Java News from Sunday, February 15, 2004

Here's a question that's been bothering me for the last couple of days. How do you know when a project is done? Obviously you can look at all the deliverables, make sure all the features are implemented, all the documentation is in place, and so forth. That's easy. But more specifically, how do you know when it's bug free?

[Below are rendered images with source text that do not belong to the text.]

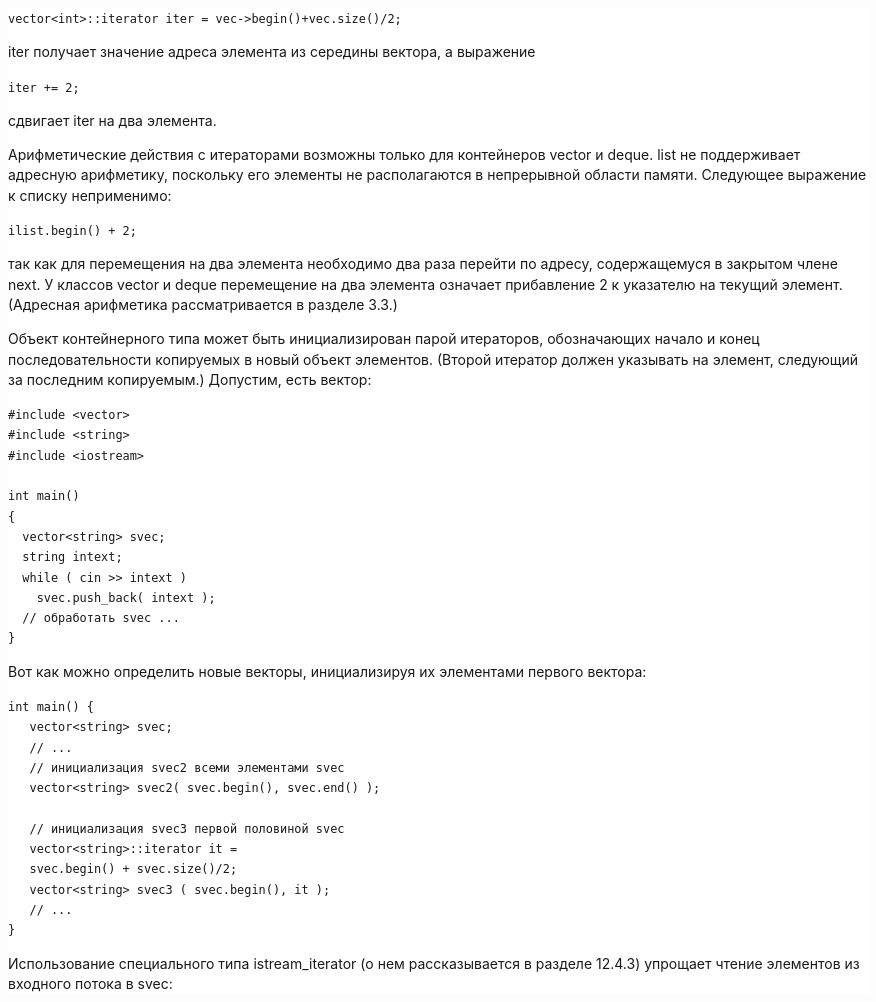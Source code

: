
 ```
vector<int>::iterator iter = vec->begin()+vec.size()/2;
```
iter получает значение адреса элемента из середины вектора, а выражение

```
iter += 2;
```
сдвигает iter на два элемента.

Арифметические действия с итераторами возможны только для контейнеров vector и deque. list не поддерживает адресную арифметику, поскольку его элементы не располагаются в непрерывной области памяти. Следующее выражение к списку неприменимо:

```
ilist.begin() + 2;
```
так как для перемещения на два элемента необходимо два раза перейти по адресу, содержащемуся в закрытом члене next. У классов vector и deque перемещение на два элемента означает прибавление 2 к указателю на текущий элемент. (Адресная арифметика рассматривается в разделе 3.3.)

Объект контейнерного типа может быть инициализирован парой итераторов, обозначающих начало и конец последовательности копируемых в новый объект элементов. (Второй итератор должен указывать на элемент, следующий за последним копируемым.) Допустим, есть вектор:

```
#include <vector>
#include <string>
#include <iostream>

int main()
{
  vector<string> svec;
  string intext;
  while ( cin >> intext )
    svec.push_back( intext );
  // обработать svec ...
}
```
Вот как можно определить новые векторы, инициализируя их элементами первого вектора:

```
int main() {
   vector<string> svec;
   // ...
   // инициализация svec2 всеми элементами svec
   vector<string> svec2( svec.begin(), svec.end() );

   // инициализация svec3 первой половиной svec
   vector<string>::iterator it =
   svec.begin() + svec.size()/2;
   vector<string> svec3 ( svec.begin(), it );
   // ...
}
```
Использование специального типа istream_iterator (о нем рассказывается в разделе 12.4.3) упрощает чтение элементов из входного потока в svec:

I was actually thinking I'd have a fairly short beta cycle for XOM once I finally got all the pieces into place. (The API is almost finished. Documentation is coming along nicely) because I was fairly confident that the code as very high quality. I use aggressive unit testing. XOM has over 700 unit tests, some of which really stretch the definition of "unit test" by doing thinks like running the entire XInclude test suite. (Honestly, that's a functionality test, not a unit test. However, it's just easier if I roll all the tests into one JUnit test suite.) I profile performance and memory usage. And I use code coverage tools like Jester and Clover to make sure the tests are covering the entire code base. Furthermore, I run just about every open source static code checking tool like PMD and FindBugs across the code base every week or two. And the code's all open source so anybody can look at it. Most importantly, there had been no significant bugs found in the months since I began using code coverage tools to make sure the tests were covering the code base.

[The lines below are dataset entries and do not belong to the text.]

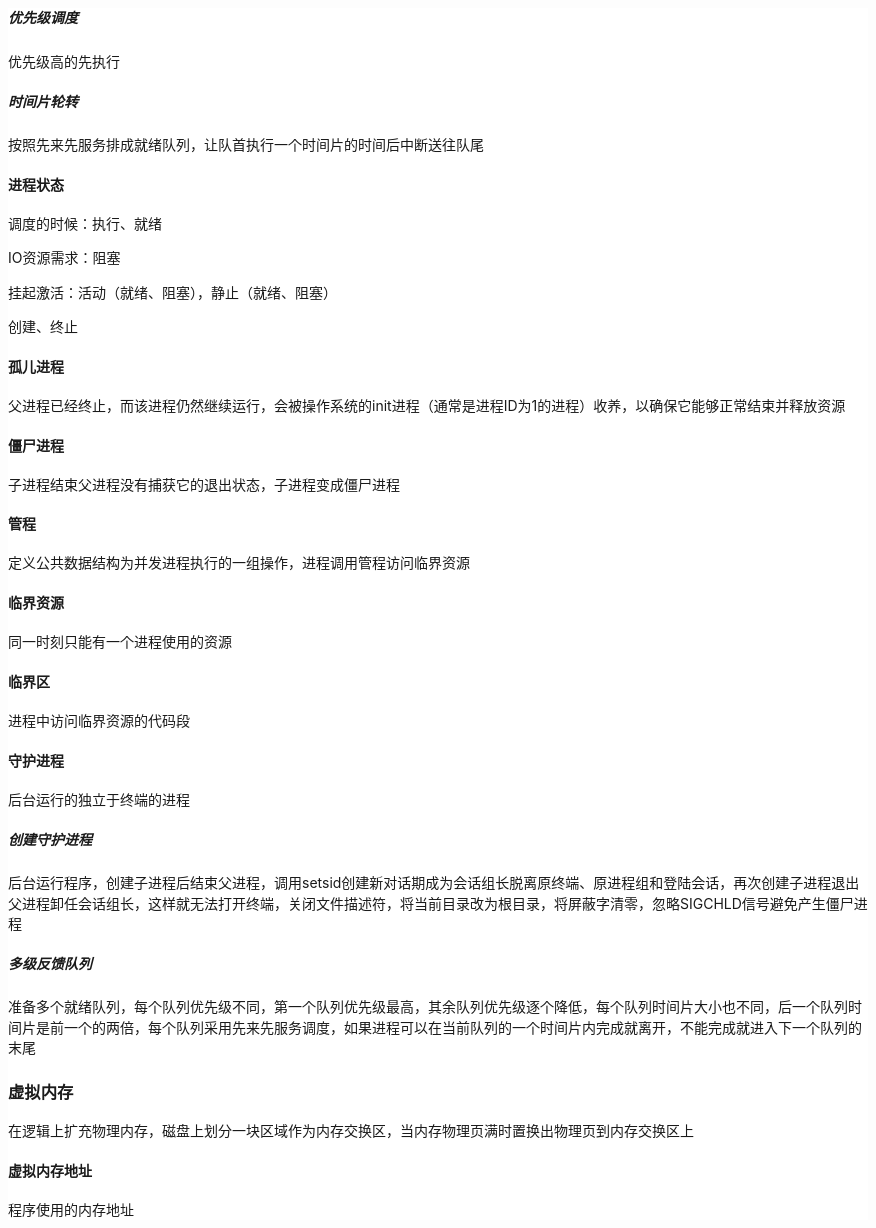 ##### 优先级调度

优先级高的先执行

##### 时间片轮转

按照先来先服务排成就绪队列，让队首执行一个时间片的时间后中断送往队尾

#### 进程状态

调度的时候：执行、就绪

IO资源需求：阻塞

挂起激活：活动（就绪、阻塞），静止（就绪、阻塞）

创建、终止

#### 孤儿进程

父进程已经终止，而该进程仍然继续运行，会被操作系统的init进程（通常是进程ID为1的进程）收养，以确保它能够正常结束并释放资源

#### 僵尸进程

子进程结束父进程没有捕获它的退出状态，子进程变成僵尸进程

#### 管程

定义公共数据结构为并发进程执行的一组操作，进程调用管程访问临界资源

#### 临界资源

同一时刻只能有一个进程使用的资源

#### 临界区

进程中访问临界资源的代码段

#### 守护进程

后台运行的独立于终端的进程

##### 创建守护进程

后台运行程序，创建子进程后结束父进程，调用setsid创建新对话期成为会话组长脱离原终端、原进程组和登陆会话，再次创建子进程退出父进程卸任会话组长，这样就无法打开终端，关闭文件描述符，将当前目录改为根目录，将屏蔽字清零，忽略SIGCHLD信号避免产生僵尸进程

##### 多级反馈队列

准备多个就绪队列，每个队列优先级不同，第一个队列优先级最高，其余队列优先级逐个降低，每个队列时间片大小也不同，后一个队列时间片是前一个的两倍，每个队列采用先来先服务调度，如果进程可以在当前队列的一个时间片内完成就离开，不能完成就进入下一个队列的末尾

### 虚拟内存

在逻辑上扩充物理内存，磁盘上划分一块区域作为内存交换区，当内存物理页满时置换出物理页到内存交换区上

#### 虚拟内存地址

程序使用的内存地址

Thus, I thought XOM was in pretty good shape. However, in the last week, I've had a crisis of confidence. Three days in a row, major bugs were discovered in XOM, despite the unit tests, despite the code coverage tools, despite the static analyzers. There are parts of XOM where I would not be surprised to discover bugs. The XInclude code is so ugly I'm not confident I understand it, much less that it works (except that all the tests do pass). And I frequently uncover problems working with other software. XOM's unit tests frequently expose parser bugs, some of which I can work around, some of which I can't. Hell, I've even uncovered bugs in both the XML and XSLT conformance test suites that have apparently gone undetected by other tools. That's how comprehensive my tests are (and how rigorous XOM is). However, these three new problems were all in the core of XOM that I thought was pretty damn well covered.

One was a path of execution that was thoroughly covered by multiple tests but without the particular sequence of operations that exposed the bug. One was an edge condition (an empty text node) that had not actually been tested (though again that section of code was covered by the tests). And one will expose itself only under extreme conditions, though the definition of "extreme" could vary from one VM and system to the next.

One bug was found by an end-user. One was found by me while using XOM for an unrelated project. And one was found by a fellow developer doing a code inspection. The first two have been fixed, and unit tests have been added to cover those cases. I'm still mulling over the most difficult problem, the one that might require serious API redesign to fix.

So what am I missing here? Is there any tool or technique that I'm not using that I should be? The only one I'm aware of I really haven't tried is white box testing like Parasoft's JTest, mostly because it's too expensive and inconvenient. Maybe I should give that a whirl. But what else is out there? Are there any other techniques I'm missing? Any ideas?